Your instructions: Please tell how many of the lines below contain "https", using only a number.

Provided entries:
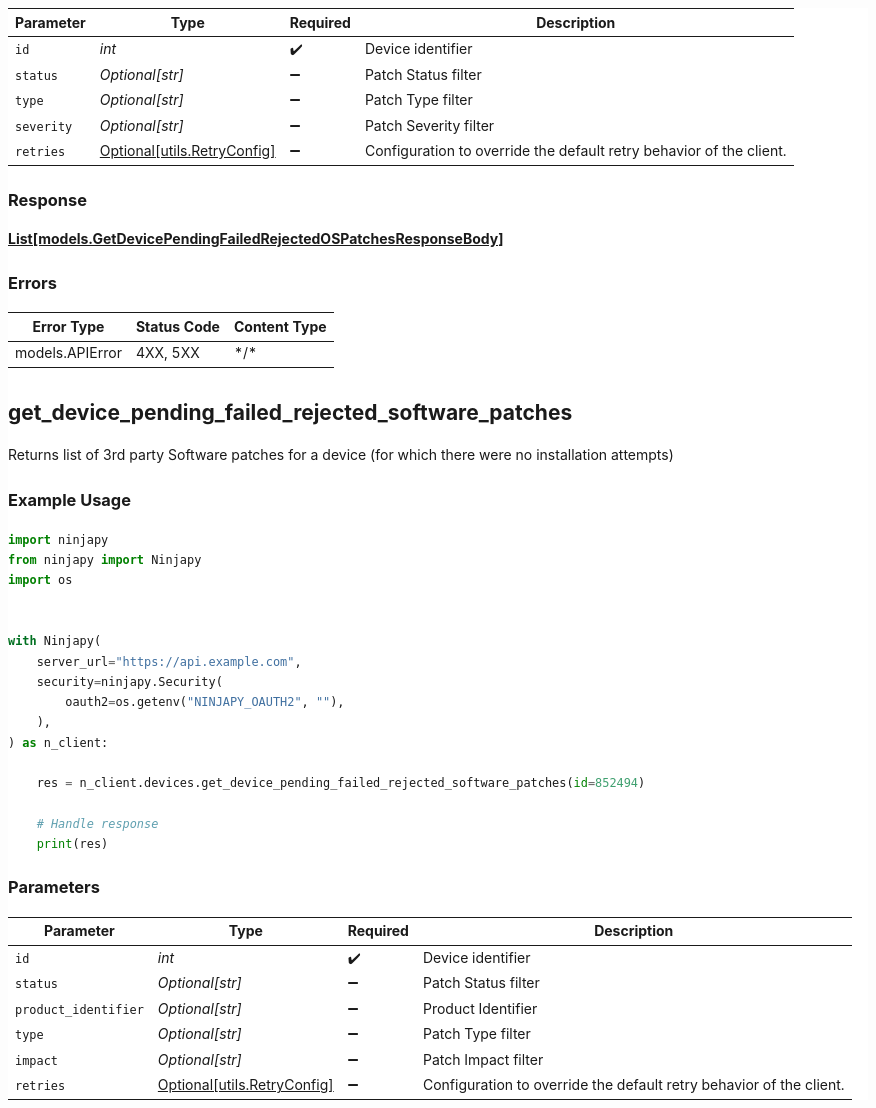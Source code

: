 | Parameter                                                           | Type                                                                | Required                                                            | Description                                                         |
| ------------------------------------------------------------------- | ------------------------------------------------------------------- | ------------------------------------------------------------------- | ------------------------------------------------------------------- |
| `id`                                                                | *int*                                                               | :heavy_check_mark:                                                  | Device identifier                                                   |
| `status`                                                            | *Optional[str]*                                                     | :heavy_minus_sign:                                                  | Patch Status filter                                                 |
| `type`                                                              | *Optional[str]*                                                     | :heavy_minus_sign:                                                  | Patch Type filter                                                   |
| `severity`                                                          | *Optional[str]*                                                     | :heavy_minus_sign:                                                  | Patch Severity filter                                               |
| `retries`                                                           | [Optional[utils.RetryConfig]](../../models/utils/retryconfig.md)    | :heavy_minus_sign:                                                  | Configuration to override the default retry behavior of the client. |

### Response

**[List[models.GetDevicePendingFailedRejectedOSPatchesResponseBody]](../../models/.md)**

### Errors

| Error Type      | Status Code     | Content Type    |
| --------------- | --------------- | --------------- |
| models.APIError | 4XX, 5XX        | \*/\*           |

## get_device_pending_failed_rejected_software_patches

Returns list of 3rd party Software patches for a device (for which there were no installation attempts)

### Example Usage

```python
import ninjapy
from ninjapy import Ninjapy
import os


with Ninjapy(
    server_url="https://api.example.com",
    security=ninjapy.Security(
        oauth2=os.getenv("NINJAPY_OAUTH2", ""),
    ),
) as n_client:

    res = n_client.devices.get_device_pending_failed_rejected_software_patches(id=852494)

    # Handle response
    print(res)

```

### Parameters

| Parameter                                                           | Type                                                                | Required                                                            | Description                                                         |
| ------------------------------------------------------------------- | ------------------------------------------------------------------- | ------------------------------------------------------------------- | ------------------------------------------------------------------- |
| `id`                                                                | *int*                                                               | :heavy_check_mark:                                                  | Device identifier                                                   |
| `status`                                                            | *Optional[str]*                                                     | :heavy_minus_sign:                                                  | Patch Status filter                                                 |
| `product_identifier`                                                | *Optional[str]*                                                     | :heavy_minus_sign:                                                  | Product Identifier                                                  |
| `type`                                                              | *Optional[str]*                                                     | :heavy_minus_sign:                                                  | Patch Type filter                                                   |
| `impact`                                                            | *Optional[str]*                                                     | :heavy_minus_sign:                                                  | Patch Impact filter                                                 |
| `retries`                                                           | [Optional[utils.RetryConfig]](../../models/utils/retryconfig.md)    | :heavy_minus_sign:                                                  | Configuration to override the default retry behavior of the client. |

---

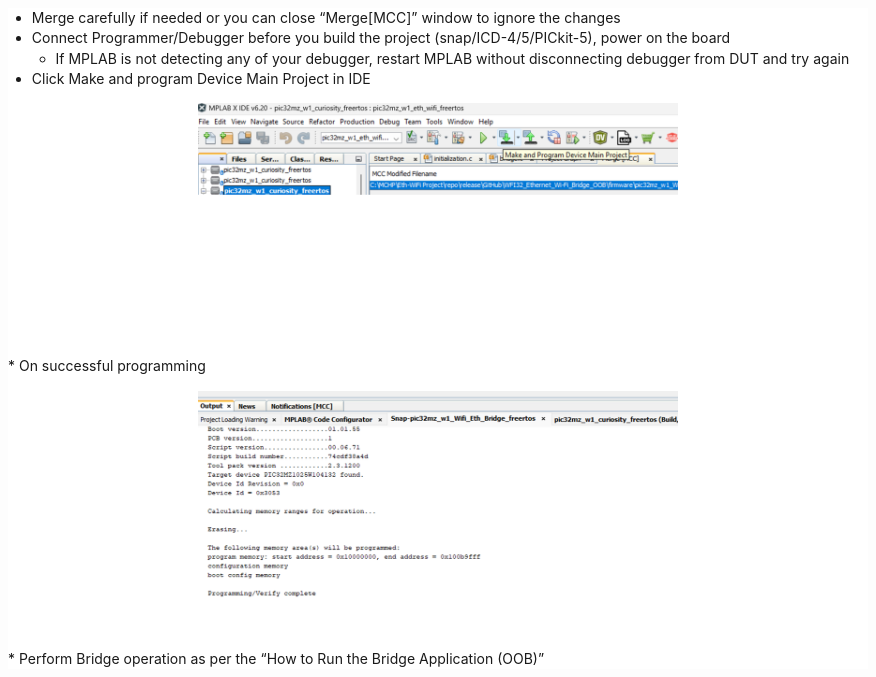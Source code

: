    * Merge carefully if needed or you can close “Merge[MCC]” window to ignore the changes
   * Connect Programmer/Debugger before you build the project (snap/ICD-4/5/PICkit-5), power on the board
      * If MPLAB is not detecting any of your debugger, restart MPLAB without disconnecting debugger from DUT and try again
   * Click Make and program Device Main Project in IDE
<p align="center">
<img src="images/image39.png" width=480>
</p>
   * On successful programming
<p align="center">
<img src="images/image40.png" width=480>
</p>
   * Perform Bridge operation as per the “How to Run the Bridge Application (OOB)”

==

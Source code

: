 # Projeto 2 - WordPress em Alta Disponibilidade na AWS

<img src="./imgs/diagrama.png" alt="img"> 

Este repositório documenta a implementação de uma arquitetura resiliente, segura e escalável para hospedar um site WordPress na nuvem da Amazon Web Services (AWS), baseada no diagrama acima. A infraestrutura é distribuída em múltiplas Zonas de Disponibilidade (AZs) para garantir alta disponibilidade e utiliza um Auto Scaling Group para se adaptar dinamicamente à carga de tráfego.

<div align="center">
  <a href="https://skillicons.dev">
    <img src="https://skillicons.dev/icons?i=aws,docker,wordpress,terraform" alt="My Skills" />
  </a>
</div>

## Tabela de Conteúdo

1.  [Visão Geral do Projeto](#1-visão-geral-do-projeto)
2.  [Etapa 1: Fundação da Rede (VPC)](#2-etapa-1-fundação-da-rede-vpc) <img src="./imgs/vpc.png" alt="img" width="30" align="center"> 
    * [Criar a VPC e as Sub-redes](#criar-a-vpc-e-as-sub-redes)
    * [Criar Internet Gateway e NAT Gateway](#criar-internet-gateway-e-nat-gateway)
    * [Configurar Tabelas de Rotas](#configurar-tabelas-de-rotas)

Answer to the exercise: 3